Re: [Haskell-cafe] Google Summer of Code - Lock-free data

Slightly related: I think it would be interesting to compare a Disruptor-based concurrency communications mechanism and compare it to e.g. TChans 1. Disruptor - http://code.google.com/p/disruptor/
From: Ryan Newton
I think so. Atomically reading and writing a single memory location
(which CAS does) is just a very simple transaction. But using a CAS instruction should be more efficient, since STM has to maintain a transaction log and commit transactions, which creates some overhead.
Ah, I see. In that case, it may be worthwhile to implement the CAS instruction in terms of STM as well and measure the performance difference this makes for the final data structure.
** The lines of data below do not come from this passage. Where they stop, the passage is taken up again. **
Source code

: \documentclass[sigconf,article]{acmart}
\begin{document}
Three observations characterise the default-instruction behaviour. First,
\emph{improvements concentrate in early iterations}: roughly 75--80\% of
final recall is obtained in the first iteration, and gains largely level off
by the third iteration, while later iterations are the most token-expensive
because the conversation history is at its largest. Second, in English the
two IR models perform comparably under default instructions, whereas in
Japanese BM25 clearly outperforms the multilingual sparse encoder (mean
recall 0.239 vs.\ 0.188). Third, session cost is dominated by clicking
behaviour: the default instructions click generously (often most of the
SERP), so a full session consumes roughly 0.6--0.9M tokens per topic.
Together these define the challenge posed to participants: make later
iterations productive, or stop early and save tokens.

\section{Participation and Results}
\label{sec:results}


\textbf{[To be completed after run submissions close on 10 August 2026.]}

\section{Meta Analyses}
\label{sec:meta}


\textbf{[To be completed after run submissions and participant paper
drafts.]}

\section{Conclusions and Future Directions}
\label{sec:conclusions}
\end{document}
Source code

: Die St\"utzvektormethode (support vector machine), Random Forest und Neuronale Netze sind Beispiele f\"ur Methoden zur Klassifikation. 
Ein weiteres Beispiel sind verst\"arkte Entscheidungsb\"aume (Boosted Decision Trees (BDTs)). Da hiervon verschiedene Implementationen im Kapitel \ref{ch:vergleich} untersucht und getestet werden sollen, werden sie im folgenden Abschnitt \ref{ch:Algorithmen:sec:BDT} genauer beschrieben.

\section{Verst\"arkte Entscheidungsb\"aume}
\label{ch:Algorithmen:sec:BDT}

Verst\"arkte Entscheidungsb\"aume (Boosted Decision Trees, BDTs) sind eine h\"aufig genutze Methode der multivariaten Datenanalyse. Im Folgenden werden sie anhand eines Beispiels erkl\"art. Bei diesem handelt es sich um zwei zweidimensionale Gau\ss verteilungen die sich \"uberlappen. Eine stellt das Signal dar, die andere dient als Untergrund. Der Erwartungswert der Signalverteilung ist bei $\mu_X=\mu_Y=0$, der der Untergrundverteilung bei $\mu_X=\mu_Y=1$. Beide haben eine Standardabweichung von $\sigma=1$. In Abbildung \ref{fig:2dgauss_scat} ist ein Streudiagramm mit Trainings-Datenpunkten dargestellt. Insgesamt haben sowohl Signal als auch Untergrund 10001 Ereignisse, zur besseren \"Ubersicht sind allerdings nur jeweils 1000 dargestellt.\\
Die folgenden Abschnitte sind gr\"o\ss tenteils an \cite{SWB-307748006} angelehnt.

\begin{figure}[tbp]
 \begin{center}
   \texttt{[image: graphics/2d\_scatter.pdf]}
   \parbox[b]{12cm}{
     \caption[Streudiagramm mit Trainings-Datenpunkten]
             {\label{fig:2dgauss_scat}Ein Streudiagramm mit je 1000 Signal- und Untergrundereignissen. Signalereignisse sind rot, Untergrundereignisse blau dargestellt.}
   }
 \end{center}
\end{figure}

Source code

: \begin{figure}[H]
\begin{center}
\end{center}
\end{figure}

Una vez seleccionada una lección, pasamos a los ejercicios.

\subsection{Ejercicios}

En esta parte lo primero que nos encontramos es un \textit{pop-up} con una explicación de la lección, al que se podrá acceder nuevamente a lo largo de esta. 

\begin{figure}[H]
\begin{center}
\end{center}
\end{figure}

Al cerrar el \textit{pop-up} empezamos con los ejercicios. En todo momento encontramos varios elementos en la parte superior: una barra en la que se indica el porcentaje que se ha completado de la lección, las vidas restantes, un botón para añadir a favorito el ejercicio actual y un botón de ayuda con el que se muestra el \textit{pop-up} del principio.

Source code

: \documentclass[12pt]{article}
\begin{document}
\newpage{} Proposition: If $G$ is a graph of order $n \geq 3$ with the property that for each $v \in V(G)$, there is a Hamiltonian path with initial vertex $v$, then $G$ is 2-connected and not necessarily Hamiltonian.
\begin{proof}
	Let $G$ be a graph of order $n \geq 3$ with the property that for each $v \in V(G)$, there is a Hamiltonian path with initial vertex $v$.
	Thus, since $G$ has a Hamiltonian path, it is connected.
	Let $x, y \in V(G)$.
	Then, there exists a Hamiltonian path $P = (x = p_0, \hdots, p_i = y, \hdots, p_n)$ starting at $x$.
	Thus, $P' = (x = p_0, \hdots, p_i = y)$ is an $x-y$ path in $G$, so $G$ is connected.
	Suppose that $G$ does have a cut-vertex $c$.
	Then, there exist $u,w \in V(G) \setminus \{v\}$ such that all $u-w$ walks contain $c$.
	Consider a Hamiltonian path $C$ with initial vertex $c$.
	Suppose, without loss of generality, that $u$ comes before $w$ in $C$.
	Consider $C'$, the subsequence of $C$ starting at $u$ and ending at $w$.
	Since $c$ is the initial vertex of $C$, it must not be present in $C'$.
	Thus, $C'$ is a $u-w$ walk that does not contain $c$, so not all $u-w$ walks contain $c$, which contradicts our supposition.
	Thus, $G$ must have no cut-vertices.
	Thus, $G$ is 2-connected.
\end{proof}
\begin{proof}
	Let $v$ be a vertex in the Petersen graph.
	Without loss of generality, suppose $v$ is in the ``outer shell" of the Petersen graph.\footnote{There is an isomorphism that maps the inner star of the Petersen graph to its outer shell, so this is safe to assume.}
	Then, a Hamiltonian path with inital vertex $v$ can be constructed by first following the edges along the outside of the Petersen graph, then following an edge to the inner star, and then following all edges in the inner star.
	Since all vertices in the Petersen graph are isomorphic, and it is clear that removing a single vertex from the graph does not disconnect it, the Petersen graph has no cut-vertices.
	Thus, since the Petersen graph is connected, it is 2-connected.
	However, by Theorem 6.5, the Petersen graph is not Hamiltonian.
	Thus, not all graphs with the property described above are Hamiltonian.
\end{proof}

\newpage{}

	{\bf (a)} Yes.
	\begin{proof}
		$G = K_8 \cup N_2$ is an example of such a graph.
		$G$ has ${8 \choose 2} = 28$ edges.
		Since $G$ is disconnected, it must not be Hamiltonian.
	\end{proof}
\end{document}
After all, STM is a lot more compositional than CAS, so I'd like to know whether the loss of expressiveness is worth the gain in performance.
There's one annoying hitch with doing apples-to-apples comparisons here.
The problem is that CAS falls short of being a hardware-accelerated version of a simple transaction (read TVar, (==) against expected value, conditionally update TVar), because CAS is based on pointer equality rather than true equality. (eq? rather than equal? for any Schemers out there.)
For this reason our "Fake" version of CAS -- for older GHCs and for performance comparison -- has to use reallyUnsafePointerEquality#:
http://hackage.haskell.org/packages/archive/IORefCAS/0.2/doc/html/Data-CAS-I...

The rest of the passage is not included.